§ Data for review
== Segment start ==

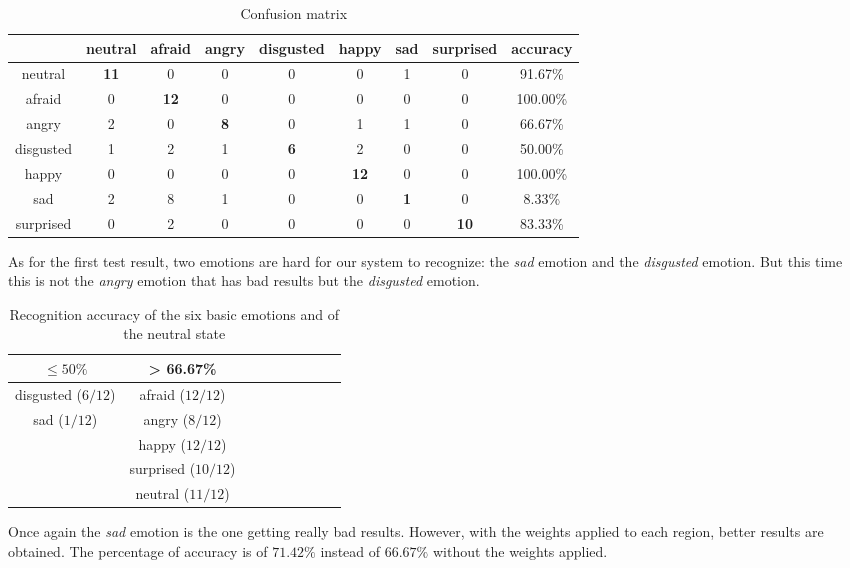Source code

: \begin{table}[h]
\begin{center}
   \caption{\label{table_results_confusion_matrix} Confusion matrix}
\begin{tabular}{|c|c|c|c|c|c|c|c|c|}
  \hline
   & neutral & afraid & angry & disgusted & happy & sad & surprised & accuracy \\
  \hline
  neutral & \textbf{11} & 0 & 0 & 0 & 0 & 1 & 0 & 91.67\% \\
  afraid & 0 & \textbf{12} & 0 & 0 & 0 & 0 & 0 & 100.00\% \\
  angry & 2 & 0 & \textbf{8} & 0 & 1 & 1 & 0 & 66.67\% \\
  disgusted & 1 & 2 & 1 & \textbf{6} & 2 & 0 & 0 & 50.00\% \\
  happy & 0 & 0 & 0 & 0 & \textbf{12} & 0 & 0 & 100.00\% \\
  sad & 2 & 8 & 1 & 0 & 0 & \textbf{1} & 0 & 8.33\% \\
  surprised & 0 & 2 & 0 & 0 & 0 & 0 & \textbf{10} & 83.33\%\\
  \hline
\end{tabular}
\end{center}
\end{table}

\noindent As for the first test result, two emotions are hard for our system to recognize: the \textit{sad} emotion and the \textit{disgusted} emotion. But this time this is not the \textit{angry} emotion that has bad results but the \textit{disgusted} emotion.
\newline

\begin{table}[h]
\begin{center}
   \caption{\label{table_results_accuracy} Recognition accuracy of the six basic emotions and of the neutral state}
\begin{tabular}{|c|c|c|c|c|c|c|c|c|}
  \hline
   $ \leq 50\% $ & > 66.67\% \\
  \hline
  disgusted ($ 6/12 $) & afraid ($ 12/12 $) \\
  sad ($ 1/12 $) & angry ($ 8/12 $) \\
   & happy ($ 12/12 $) \\
   & surprised ($ 10/12 $) \\
   & neutral ($ 11/12 $) \\
  \hline
\end{tabular}
\end{center} 
\end{table}

\noindent Once again the \textit{sad} emotion is the one getting really bad results. However, with the weights applied to each region, better results are obtained. The percentage of accuracy is of $71.42\%$ instead of $66.67\%$ without the weights applied.
\newline
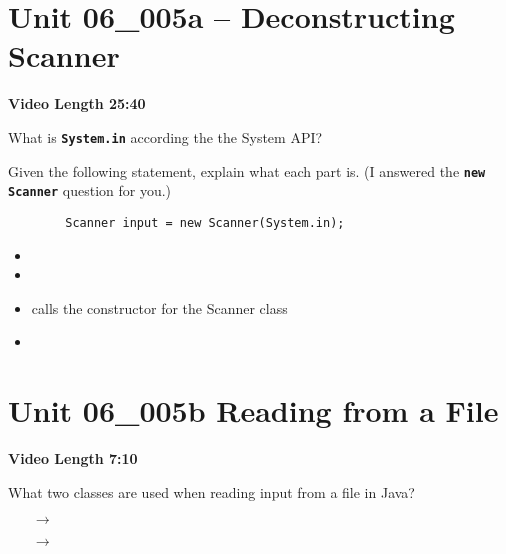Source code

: \documentclass[letterpaper,12pt]{exam}
\newcommand{\unit}{Unit 06}
\begin{document}
\section*{\unit\_005a -- Deconstructing Scanner} %
\par{\selectfont\textbf{Video Length 25:40}}

\begin{questions}
\begin{samepage}
    \question What is \texttt{\textbf{System.in}} according the the System API?
    \vspace{5mm}
\end{samepage}

\begin{samepage}
    \question Given the following statement, explain what each part is.  (I answered the \texttt{\textbf{new Scanner}} question for you.)
    \begin{verbatim}
        Scanner input = new Scanner(System.in);
    \end{verbatim}
    \begin{itemize}
        \item {} 
        \vspace{5mm}
        \item {}
        \vspace{5mm}
        \item {} {\LARGE\color{Blue}\selectfont calls the constructor for the Scanner class}
        \vspace{5mm}
        \item {}
        \vspace{5mm}
       \end{itemize}
\end{samepage}

\section*{\unit\_005b Reading from a File} %
\noindent \textbf{Video Length 7:10}

\begin{samepage}
    \question What two classes are used when reading input from a file in Java?
      \begin{itemize}
        \item [$\rightarrow$]
        \vspace{5mm}
        \item [$\rightarrow$]
       \end{itemize}
\end{samepage}


\end{questions}
\end{document}
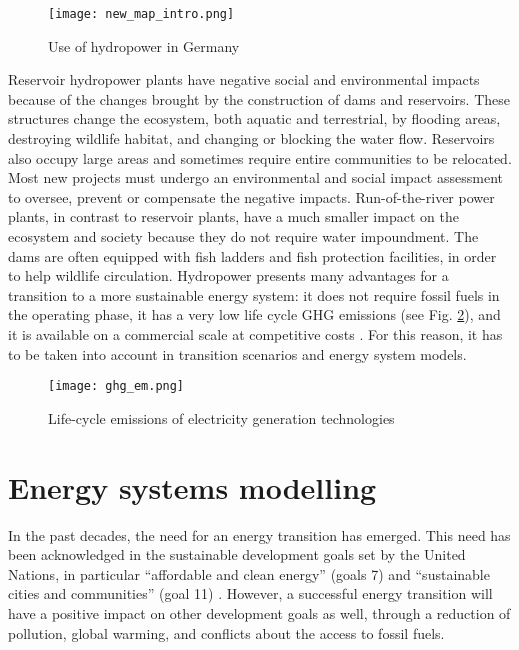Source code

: \begin{figure}[H]
\centering
\texttt{[image: new\_map\_intro.png]}
\caption[Use of hydropower in Germany]{Use of hydropower in Germany}
\label{hp_de}
\end{figure}

Reservoir hydropower plants have negative social and environmental impacts because of the changes brought by the construction of dams and reservoirs. These structures change the ecosystem, both aquatic and terrestrial, by flooding areas, destroying wildlife habitat, and changing or blocking the water flow. Reservoirs also occupy large areas and sometimes require entire communities to be relocated. Most new projects must undergo an environmental and social impact assessment to oversee, prevent or compensate the negative impacts. Run-of-the-river power plants, in contrast to reservoir plants, have a much smaller impact on the ecosystem and society because they do not require water impoundment. The dams are often equipped with fish ladders and fish protection facilities, in order to help wildlife circulation. \newline 
Hydropower presents many advantages for a transition to a more sustainable energy system: it does not require fossil fuels in the operating phase, it has a very low life cycle GHG emissions (see Fig. \ref{ghg_em}), and it is available on a commercial scale at competitive costs \cite{hp_europe}. For this reason, it has to be taken into account in transition scenarios and energy system models. 

\begin{figure}[H]
\centering
\texttt{[image: ghg\_em.png]}
\caption[Life-cycle emissions of electricity generation technologies]{Life-cycle emissions of electricity generation technologies \cite{hp_europe}}
\label{ghg_em}
\end{figure}


\section{Energy systems modelling}

In the past decades, the need for an energy transition has emerged. This need has been acknowledged in the sustainable development goals \cite{un_sdgs} set by the United Nations, in particular ``affordable and clean energy'' (goals 7) \cite{un_sdg7} and ``sustainable cities and communities'' (goal 11) \cite{un_sdg11}. However, a successful energy transition will have a positive impact on other development goals as well, through a reduction of pollution, global warming, and conflicts about the access to fossil fuels. \newline

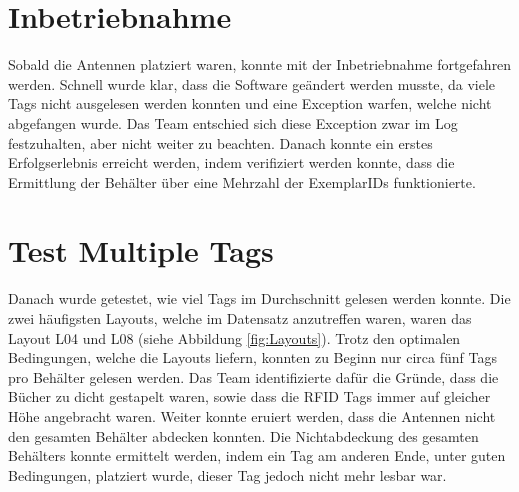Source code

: \documentclass[parskip=full, a4paper]{scrartcl}
\begin{document}
\section{Inbetriebnahme}
Sobald die Antennen platziert waren, konnte mit der Inbetriebnahme fortgefahren werden. Schnell wurde klar, dass die Software geändert werden musste, da viele Tags nicht ausgelesen werden konnten und eine Exception warfen, welche nicht abgefangen wurde. Das Team entschied sich diese Exception zwar im Log festzuhalten, aber nicht weiter zu beachten. Danach konnte ein erstes Erfolgserlebnis erreicht werden, indem verifiziert werden konnte, dass die Ermittlung der Behälter über eine Mehrzahl der ExemplarIDs funktionierte.

\section{Test Multiple Tags}
Danach wurde getestet, wie viel Tags im Durchschnitt gelesen werden konnte. Die zwei häufigsten Layouts, welche im Datensatz anzutreffen waren, waren das Layout L04 und L08 (siehe Abbildung \ref{fig:Layouts}). Trotz den optimalen Bedingungen, welche die Layouts liefern, konnten zu Beginn nur circa fünf Tags pro Behälter gelesen werden. Das Team identifizierte dafür die Gründe, dass die Bücher zu dicht gestapelt waren, sowie dass die RFID Tags immer auf gleicher Höhe angebracht waren. Weiter konnte eruiert werden, dass die Antennen nicht den gesamten Behälter abdecken konnten. Die Nichtabdeckung des gesamten Behälters konnte ermittelt werden, indem ein Tag am anderen Ende, unter guten Bedingungen, platziert wurde, dieser Tag jedoch nicht mehr lesbar war.
\end{document}
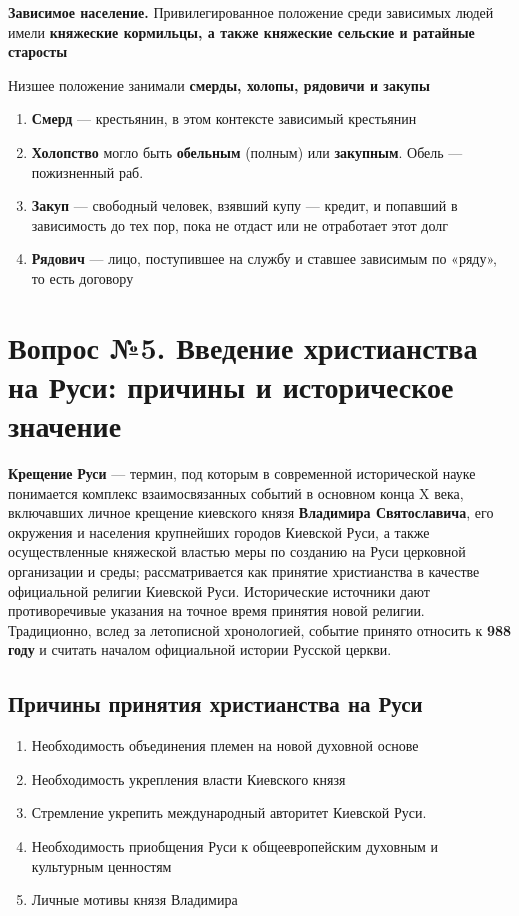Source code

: \documentclass{article}
\begin{document}
\hfill

\textbf{Зависимое население.} Привилегированное положение среди зависимых людей имели \textbf{княжеские кормильцы, а также княжеские сельские и ратайные старосты}

Низшее положение занимали \textbf{смерды, холопы, рядовичи и закупы}

\begin{enumerate}
    \item \textbf{Смерд} — крестьянин, в этом контексте зависимый крестьянин
    \item \textbf{Холопство} могло быть \textbf{обельным} (полным) или \textbf{закупным}. Обель — пожизненный раб.
    \item \textbf{Закуп} — свободный человек, взявший купу — кредит, и попавший в зависимость до тех пор, пока не отдаст или не отработает этот долг
    \item \textbf{Рядович} — лицо, поступившее на службу и ставшее зависимым по «ряду», то есть договору
\end{enumerate}

\pagebreak
\section{Вопрос №5. Введение христианства на Руси: причины и историческое значение}

\textbf{Крещение} \textbf{Руси} — термин, под которым в современной исторической науке понимается комплекс взаимосвязанных событий в основном конца X века, включавших личное крещение киевского князя \textbf{Владимира Святославича}, его окружения и населения крупнейших городов Киевской Руси, а также осуществленные княжеской властью меры по созданию на Руси церковной организации и среды; рассматривается как принятие христианства в качестве официальной религии Киевской Руси. Исторические источники дают противоречивые указания на точное время принятия новой религии. Традиционно, вслед за летописной хронологией, событие принято относить к \textbf{988 году} и считать началом официальной истории Русской церкви.

\subsection{Причины принятия христианства на Руси}

\begin{enumerate}
    \item Необходимость объединения племен на новой духовной основе
    \item Необходимость укрепления власти Киевского князя 
    \item Стремление укрепить международный авторитет Киевской Руси.
    \item Необходимость приобщения Руси к общеевропейским духовным и культурным ценностям
    \item Личные мотивы князя Владимира
\end{enumerate}
\end{document}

== Segment end ==

§ Directions
Each line of the entries above that contains "from" is to be copied.

§ Response
\section*{\unit\_005b Reading from a File} %
    \question What two classes are used when reading input from a file in Java?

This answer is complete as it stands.